After news out of China sent stocks tumbling on Monday, Tuesday offered a day of relief for investors looking for stabilization. However, this time of respite was short-lived. On Wednesday, the Dow started the trading day in a downward spiral after Wall Street continues to take capital out of traditional stocks and direct it toward gold and US bonds.
The massive pullout has been ignited by the panic that escalating trade tensions between the US and China will have a significant impact on the global economy. The experts at Rabobank are now predicting that there will be a weak global recession because of the effects of the ongoing trade wars. The bank reduced its worldwide economic growth prediction by 3% on Wednesday, causing investors to pull back.
Although Monday’s markets turned in the worst performance of the year for Wall Street, Tuesday’s big rebound brought relief to investors. While the 10-year US government bond took a hit when the stock market opened, bonds and yields and gold soared. Prices of gold rose 1.8%, putting it ahead by 17% on the year.

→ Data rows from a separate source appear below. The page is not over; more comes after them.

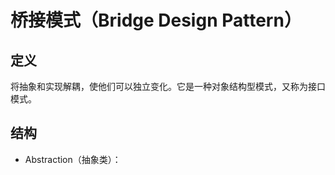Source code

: # 桥接模式（Bridge Design Pattern）

## 定义
将抽象和实现解耦，使他们可以独立变化。它是一种对象结构型模式，又称为接口模式。

## 结构
* Abstraction（抽象类）：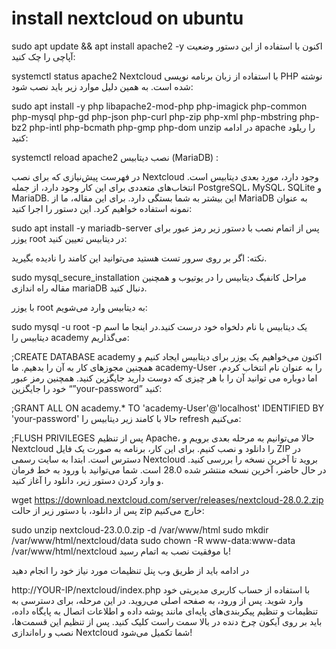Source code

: # install nextcloud on ubuntu


sudo apt update && apt install apache2 -y
اکنون با استفاده از این دستور وضعیت آپاچی را چک کنید:

systemctl status apache2
Nextcloud با استفاده از زبان برنامه نویسی PHP نوشته شده است. به همین دلیل موارد زیر باید نصب شود:

sudo apt install -y php libapache2-mod-php php-imagick php-common php-mysql php-gd php-json php-curl php-zip php-xml php-mbstring php-bz2 php-intl php-bcmath php-gmp php-dom unzip
در ادامه apache را ریلود کنید:

systemctl reload apache2
نصب دیتابیس (MariaDB) :

در فهرست پیش‌نیازی که برای نصب Nextcloud وجود دارد، مورد بعدی دیتابیس است. انتخاب‌های متعددی برای این کار وجود دارد، از جمله PostgreSQL، MySQL، SQLite و MariaDB. این بیشتر به شما بستگی دارد. برای این مقاله، ما از MariaDB به عنوان نمونه استفاده خواهیم کرد. این دستور را اجرا کنید:

sudo apt install -y mariadb-server
پس از اتمام نصب با دستور زیر رمز عبور برای یوزر root در دیتابیس تعیین کنید:

نکته: اگر بر روی سرور تست هستید می‌توانید این کامند را نادیده بگیرید.

sudo mysql_secure_installation
مراحل کانفیگ دیتابیس را در یوتیوب و همچنین مقاله راه اندازی mariaDB دنبال کنید.

با یوزر root به دیتابیس وارد می‌شویم:

sudo mysql -u root -p
یک دیتابیس با نام دلخواه خود درست کنید.در اینجا ما اسم دیتابیس را academy می‌گذاریم:

;CREATE DATABASE academy
اکنون می‌خواهیم یک یوزر برای دیتابیس ایجاد کنیم و همچنین مجوزهای کار به آن را بدهیم. ما academy-User را به عنوان نام انتخاب کردم، اما دوباره می توانید آن را با هر چیزی که دوست دارید جایگزین کنید. همچنین رمز عبور خود را جایگزین “”your-password” کنید:

;GRANT ALL ON academy.* TO 'academy-User'@'localhost' IDENTIFIED BY 'your-password'
حالا با کامند زیر دیتابیس را refresh می‌کنیم:

;FLUSH PRIVILEGES
پس از تنظیم Apache، حالا می‌توانیم به مرحله بعدی برویم و Nextcloud را دانلود و نصب کنیم. برای این کار، برنامه به صورت یک فایل ZIP در دسترس است. ابتدا به سایت رسمی Nextcloud بروید تا آخرین نسخه را بررسی کنید. در حال حاضر، آخرین نسخه منتشر شده 28.0 است. شما می‌توانید با ورود به خط فرمان و وارد کردن دستور زیر، دانلود را آغاز کنید.

wget https://download.nextcloud.com/server/releases/nextcloud-28.0.2.zip
پس از دانلود، با دستور زیر از حالت zip خارج می‌کنیم:

sudo unzip nextcloud-23.0.0.zip -d /var/www/html
sudo mkdir /var/www/html/nextcloud/data 
sudo chown -R www-data:www-data /var/www/html/nextcloud
با موفقیت نصب به اتمام رسید!

در ادامه باید از طریق وب پنل تنظیمات مورد نیاز خود را انجام دهید

http://YOUR-IP/nextcloud/index.php
با استفاده از حساب کاربری مدیریتی خود وارد شوید. پس از ورود، به صفحه اصلی می‌روید. در این مرحله، برای دسترسی به تنظیمات و تنظیم پیکربندی‌های پایه‌ای مانند پوشه داده و اطلاعات اتصال به پایگاه داده، باید بر روی آیکون چرخ دنده در بالا سمت راست کلیک کنید. پس از تنظیم این قسمت‌ها، نصب و راه‌اندازی Nextcloud شما تکمیل می‌شود!
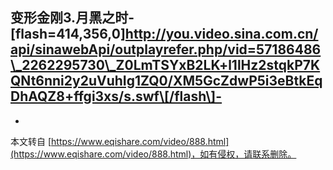**变形金刚3.月黑之时**-
\[flash=414,356,0\]http://you.video.sina.com.cn/api/sinawebApi/outplayrefer.php/vid=57186486\_2262295730\_Z0LmTSYxB2LK+l1lHz2stqkP7KQNt6nni2y2uVuhIg1ZQ0/XM5GcZdwP5i3eBtkEqDhAQZ8+ffgi3xs/s.swf\[/flash\]-
-

-

本文转自 [https://www.eqishare.com/video/888.html](https://www.eqishare.com/video/888.html)，如有侵权，请联系删除。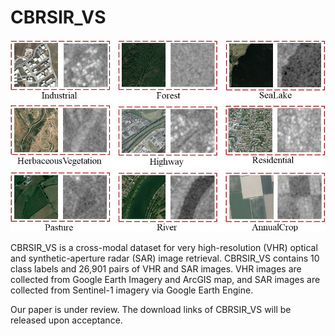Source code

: # CBRSIR_VS

![Some pairs of VHR and SAR images in CBRSIR_VS](CBRSIR_VS.jpg)

CBRSIR_VS is a cross-modal dataset for very high-resolution (VHR) optical and synthetic-aperture radar (SAR) image retrieval. CBRSIR_VS contains 10 class labels and 26,901 pairs of VHR and SAR images. VHR images are collected from Google Earth Imagery and ArcGIS map, and SAR images are collected from Sentinel-1 imagery via Google Earth Engine.

Our paper is under review. The download links of CBRSIR_VS will be released upon acceptance.
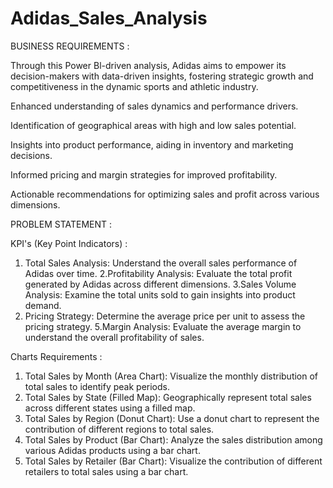 # Adidas_Sales_Analysis

BUSINESS REQUIREMENTS :

Through this Power Bl-driven analysis, Adidas aims to empower its decision-makers with data-driven insights, fostering strategic growth and competitiveness in the dynamic sports and athletic industry.

Enhanced understanding of sales dynamics and performance drivers.

Identification of geographical areas with high and low sales potential.

Insights into product performance, aiding in inventory and marketing decisions.

Informed pricing and margin strategies for improved profitability.

Actionable recommendations for optimizing sales and profit across various dimensions.


PROBLEM STATEMENT :

KPI's (Key Point Indicators) :

1. Total Sales Analysis: Understand the overall sales performance of Adidas over time.
2.Profitability Analysis: Evaluate the total profit generated by Adidas across different dimensions.
3.Sales Volume Analysis: Examine the total units sold to gain insights into product demand.
4. Pricing Strategy: Determine the average price per unit to assess the pricing strategy.
5.Margin Analysis: Evaluate the average margin to understand the overall profitability of sales.

Charts Requirements :

1. Total Sales by Month (Area Chart): Visualize the monthly distribution of total sales to identify peak periods.
2. Total Sales by State (Filled Map): Geographically represent total sales across different states using a filled map.
3. Total Sales by Region (Donut Chart): Use a donut chart to represent the contribution of different regions to total sales.
4. Total Sales by Product (Bar Chart): Analyze the sales distribution among various Adidas products using a bar chart.
5. Total Sales by Retailer (Bar Chart): Visualize the contribution of different retailers to total sales using a bar chart.
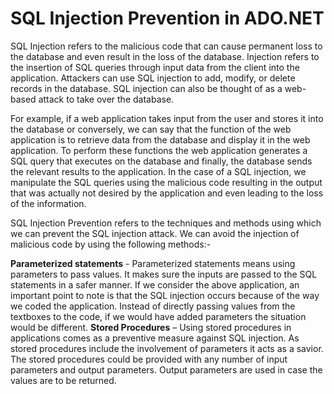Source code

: # SQL Injection Prevention in ADO.NET

SQL Injection refers to the malicious code that can cause permanent loss to the database and even result in the loss of the database. Injection refers to the insertion of SQL queries through input data from the client into the application. Attackers can use SQL injection to add, modify, or delete records in the database. SQL injection can also be thought of as a web-based attack to take over the database.

For example, if a web application takes input from the user and stores it into the database or conversely, we can say that the function of the web application is to retrieve data from the database and display it in the web application. To perform these functions the web application generates a SQL query that executes on the database and finally, the database sends the relevant results to the application. In the case of a SQL injection, we manipulate the SQL queries using the malicious code resulting in the output that was actually not desired by the application and even leading to the loss of the information.

SQL Injection Prevention refers to the techniques and methods using which we can prevent the SQL injection attack. We can avoid the injection of malicious code by using the following methods:-

<b>Parameterized statements</b> - Parameterized statements means using parameters to pass values. It makes sure the inputs are passed to the SQL statements in a safer manner. If we consider the above application, an important point to note is that the SQL injection occurs because of the way we coded the application. Instead of directly passing values from the textboxes to the code, if we would have added parameters the situation would be different.
<b>Stored Procedures</b> – Using stored procedures in applications comes as a preventive measure against SQL injection. As stored procedures include the involvement of parameters it acts as a savior. The stored procedures could be provided with any number of input parameters and output parameters. Output parameters are used in case the values are to be returned.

Investors are looking at the bond market for an indicator of things to come. Overnight on Tuesday, the Reserve Bank of New Zealand, as well as the Reserve Bank of India, announced rate cuts that were more than had been expected. These cuts came on the heels of the US Federal Reserve slashing rates for the first time in one decade during its July 31 meeting. Edward Moya, a market analyst at Oanda, said that further rate cuts from the Fed could cause prices of gold to top out around $1,650.